Tom-Tom soon returned with the air of a fire engine which has just chased up a false alarm. He watched me very closely, and the following day, as I tapped out a message of hope to Upsidaisi, I noted a gleam of intelligence in Tom-Tom’s green eyes. I began to wonder, but I had no time to frame a definite thought, for, with a prolonged meow, Tom-Tom scratched on the floor vigorously, and my accustomed ears soon made out, through the bewildering succession of dots and dashes, another message in the Morse code.

“Where is that blamed Mouse?” it said. “My Kittens are about to be weaned and require solid food.”

There was a terrible cry of pain from the shelf, and before I could protest or interfere in any way, Little Upsidaisi was out of the cabin, running like mad, with Tom-Tom in full pursuit.

Instinctively, I followed them—through the dense undergrowth, over open fields, through barbed wire fences, along unblazed forest trails, and so on, with Upsidaisi always several lengths in the lead.

Even if I would, I could not interfere, and I had long since learned that it is the truest kindness to let the animals fight it out among themselves, since the fittest must survive and the weakest be crushed to the wall.
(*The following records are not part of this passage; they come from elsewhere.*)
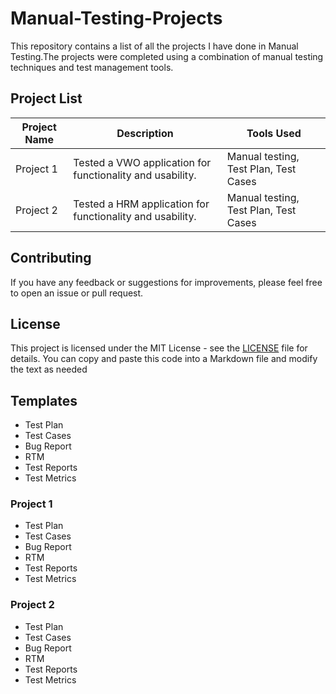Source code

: # Manual-Testing-Projects
This repository contains a list of all the projects I have done in Manual Testing.The projects were completed using a combination of manual testing techniques and test management tools.

## Project List

| Project Name | Description | Tools Used |
|--------------|-------------|------------|
| Project 1 | Tested a VWO application for functionality and usability.| Manual testing, Test Plan, Test Cases | JIRA |
| Project 2 | Tested a HRM application for functionality and usability. | Manual testing, Test Plan, Test Cases | JIRA |



## Contributing

If you have any feedback or suggestions for improvements, please feel free to open an issue or pull request.

## License

This project is licensed under the MIT License - see the [LICENSE](LICENSE) file for details.
You can copy and paste this code into a Markdown file and modify the text as needed

## Templates
- Test Plan
- Test Cases
- Bug Report
- RTM
- Test Reports
- Test Metrics


### Project 1
- Test Plan
- Test Cases
- Bug Report
- RTM
- Test Reports
- Test Metrics

### Project 2
- Test Plan
- Test Cases
- Bug Report
- RTM
- Test Reports
- Test Metrics


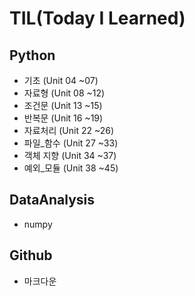 # TIL(Today I Learned)



## Python

- 기초 (Unit 04 ~07)
- 자료형 (Unit 08 ~12)
- 조건문 (Unit 13 ~15)
- 반복문 (Unit 16 ~19)
- 자료처리 (Unit 22 ~26)
- 파일_함수 (Unit 27 ~33)
- 객체 지향 (Unit 34 ~37)
- 예외_모듈 (Unit 38 ~45)



## DataAnalysis

- numpy





## Github

- 마크다운

  


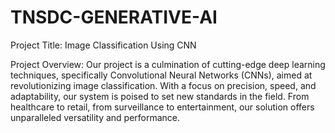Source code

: # TNSDC-GENERATIVE-AI
Project Title:
    Image Classification Using CNN




















Project Overview:
                Our project is a culmination of cutting-edge deep learning techniques, specifically Convolutional Neural Networks (CNNs), aimed at revolutionizing image classification. With a focus on precision, speed, and adaptability, our system is poised to set new standards in the field. From healthcare to retail, from surveillance to entertainment, our solution offers unparalleled versatility and performance.

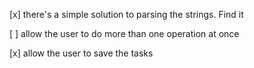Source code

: [x] there's a simple solution to parsing the strings. Find it

[ ] allow the user to do more than one operation at once

[x] allow the user to save the tasks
Now and then I heard a sob from the grass, where the Mouse was running in deathly fear, and deep, harsh breathings from Tom-Tom, who was now gaining his second wind and plunging ever closer to his hapless victim. A little ahead was the railroad track, which much surprised me. I had been so interested that I had kept no account of the distance and it came to me with something of a shock that we had run over ten miles.